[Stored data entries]
+ + + + +

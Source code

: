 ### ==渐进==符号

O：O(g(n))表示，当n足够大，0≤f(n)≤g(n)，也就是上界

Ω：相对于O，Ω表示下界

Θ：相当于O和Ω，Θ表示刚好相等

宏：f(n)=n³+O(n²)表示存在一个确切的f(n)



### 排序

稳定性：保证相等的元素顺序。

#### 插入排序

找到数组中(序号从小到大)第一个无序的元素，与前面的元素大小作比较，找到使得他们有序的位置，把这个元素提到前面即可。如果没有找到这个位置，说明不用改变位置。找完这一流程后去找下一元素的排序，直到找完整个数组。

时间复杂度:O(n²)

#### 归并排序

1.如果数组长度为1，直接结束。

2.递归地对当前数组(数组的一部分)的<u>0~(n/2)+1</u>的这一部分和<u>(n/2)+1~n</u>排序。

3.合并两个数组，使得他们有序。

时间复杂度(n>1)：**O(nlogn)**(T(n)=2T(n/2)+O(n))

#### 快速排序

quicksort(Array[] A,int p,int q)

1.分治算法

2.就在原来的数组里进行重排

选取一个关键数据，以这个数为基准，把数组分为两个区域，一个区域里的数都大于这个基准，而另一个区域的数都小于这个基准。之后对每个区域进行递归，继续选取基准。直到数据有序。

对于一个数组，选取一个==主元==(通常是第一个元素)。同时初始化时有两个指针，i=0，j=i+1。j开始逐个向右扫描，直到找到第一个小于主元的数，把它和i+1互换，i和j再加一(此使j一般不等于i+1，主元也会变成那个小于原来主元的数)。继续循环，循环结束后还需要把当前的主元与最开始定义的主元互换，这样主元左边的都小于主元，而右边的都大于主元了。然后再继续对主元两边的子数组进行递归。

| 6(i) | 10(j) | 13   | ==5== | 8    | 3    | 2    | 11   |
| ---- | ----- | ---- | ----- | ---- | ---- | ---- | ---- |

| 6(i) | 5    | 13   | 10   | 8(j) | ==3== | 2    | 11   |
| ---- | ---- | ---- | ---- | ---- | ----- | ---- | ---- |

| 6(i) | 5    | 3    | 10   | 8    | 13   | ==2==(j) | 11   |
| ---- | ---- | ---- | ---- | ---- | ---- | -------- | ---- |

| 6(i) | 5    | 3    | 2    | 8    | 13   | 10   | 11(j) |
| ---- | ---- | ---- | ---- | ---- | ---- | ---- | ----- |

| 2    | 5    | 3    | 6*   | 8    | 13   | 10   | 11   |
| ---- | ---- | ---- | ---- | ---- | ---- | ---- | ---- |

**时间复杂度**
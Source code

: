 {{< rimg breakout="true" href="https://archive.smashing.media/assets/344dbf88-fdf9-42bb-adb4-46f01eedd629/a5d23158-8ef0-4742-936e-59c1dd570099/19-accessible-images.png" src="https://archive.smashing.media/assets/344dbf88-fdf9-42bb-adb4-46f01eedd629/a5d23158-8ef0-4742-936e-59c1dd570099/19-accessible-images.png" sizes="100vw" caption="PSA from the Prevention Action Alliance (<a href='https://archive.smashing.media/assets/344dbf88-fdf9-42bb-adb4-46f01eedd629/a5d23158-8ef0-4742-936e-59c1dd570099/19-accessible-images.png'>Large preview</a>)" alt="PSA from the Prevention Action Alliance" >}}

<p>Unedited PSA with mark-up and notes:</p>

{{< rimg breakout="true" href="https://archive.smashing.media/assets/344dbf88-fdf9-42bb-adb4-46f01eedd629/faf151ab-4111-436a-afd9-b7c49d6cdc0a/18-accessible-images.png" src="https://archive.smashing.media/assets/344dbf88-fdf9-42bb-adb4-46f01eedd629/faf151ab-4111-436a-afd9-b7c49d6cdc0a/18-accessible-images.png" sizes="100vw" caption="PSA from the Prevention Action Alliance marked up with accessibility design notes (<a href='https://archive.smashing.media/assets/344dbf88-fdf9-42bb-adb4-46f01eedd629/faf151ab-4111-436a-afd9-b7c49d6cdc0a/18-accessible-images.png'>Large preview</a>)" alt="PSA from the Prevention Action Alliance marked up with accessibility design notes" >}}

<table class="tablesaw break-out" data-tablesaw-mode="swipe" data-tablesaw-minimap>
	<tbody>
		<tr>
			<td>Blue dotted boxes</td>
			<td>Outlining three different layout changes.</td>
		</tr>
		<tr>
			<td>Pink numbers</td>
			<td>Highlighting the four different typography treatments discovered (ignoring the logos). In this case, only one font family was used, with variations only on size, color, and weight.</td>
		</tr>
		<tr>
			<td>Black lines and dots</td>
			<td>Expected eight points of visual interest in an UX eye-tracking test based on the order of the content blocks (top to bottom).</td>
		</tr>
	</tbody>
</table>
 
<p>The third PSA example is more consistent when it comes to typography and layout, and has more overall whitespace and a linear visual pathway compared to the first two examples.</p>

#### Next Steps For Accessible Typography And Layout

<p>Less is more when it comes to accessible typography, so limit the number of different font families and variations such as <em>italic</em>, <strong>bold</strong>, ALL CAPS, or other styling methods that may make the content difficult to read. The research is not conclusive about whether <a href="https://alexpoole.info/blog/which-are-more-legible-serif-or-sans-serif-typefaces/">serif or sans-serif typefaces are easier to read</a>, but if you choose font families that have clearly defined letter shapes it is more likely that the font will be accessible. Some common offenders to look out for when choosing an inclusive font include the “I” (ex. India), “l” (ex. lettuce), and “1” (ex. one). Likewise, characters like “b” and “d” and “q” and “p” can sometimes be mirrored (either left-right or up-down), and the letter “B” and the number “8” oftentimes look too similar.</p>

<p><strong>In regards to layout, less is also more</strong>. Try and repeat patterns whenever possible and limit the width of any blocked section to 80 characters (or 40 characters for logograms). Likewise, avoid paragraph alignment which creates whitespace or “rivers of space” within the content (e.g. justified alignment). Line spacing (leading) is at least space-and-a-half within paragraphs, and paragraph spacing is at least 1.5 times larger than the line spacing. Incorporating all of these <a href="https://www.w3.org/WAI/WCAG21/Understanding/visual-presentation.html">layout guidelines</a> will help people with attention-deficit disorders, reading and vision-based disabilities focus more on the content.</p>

+ + + + +

Scan the lines above for "Θ：相当于O和Ω，Θ表示刚好相等" and for "2.就在原来的数组里进行重排". Repeat exactly the line holding each of them and every line in between.

* **Result**
Θ：相当于O和Ω，Θ表示刚好相等

宏：f(n)=n³+O(n²)表示存在一个确切的f(n)



### 排序

稳定性：保证相等的元素顺序。

#### 插入排序

找到数组中(序号从小到大)第一个无序的元素，与前面的元素大小作比较，找到使得他们有序的位置，把这个元素提到前面即可。如果没有找到这个位置，说明不用改变位置。找完这一流程后去找下一元素的排序，直到找完整个数组。

时间复杂度:O(n²)

#### 归并排序

1.如果数组长度为1，直接结束。

2.递归地对当前数组(数组的一部分)的<u>0~(n/2)+1</u>的这一部分和<u>(n/2)+1~n</u>排序。

3.合并两个数组，使得他们有序。

时间复杂度(n>1)：**O(nlogn)**(T(n)=2T(n/2)+O(n))

#### 快速排序

quicksort(Array[] A,int p,int q)

1.分治算法

2.就在原来的数组里进行重排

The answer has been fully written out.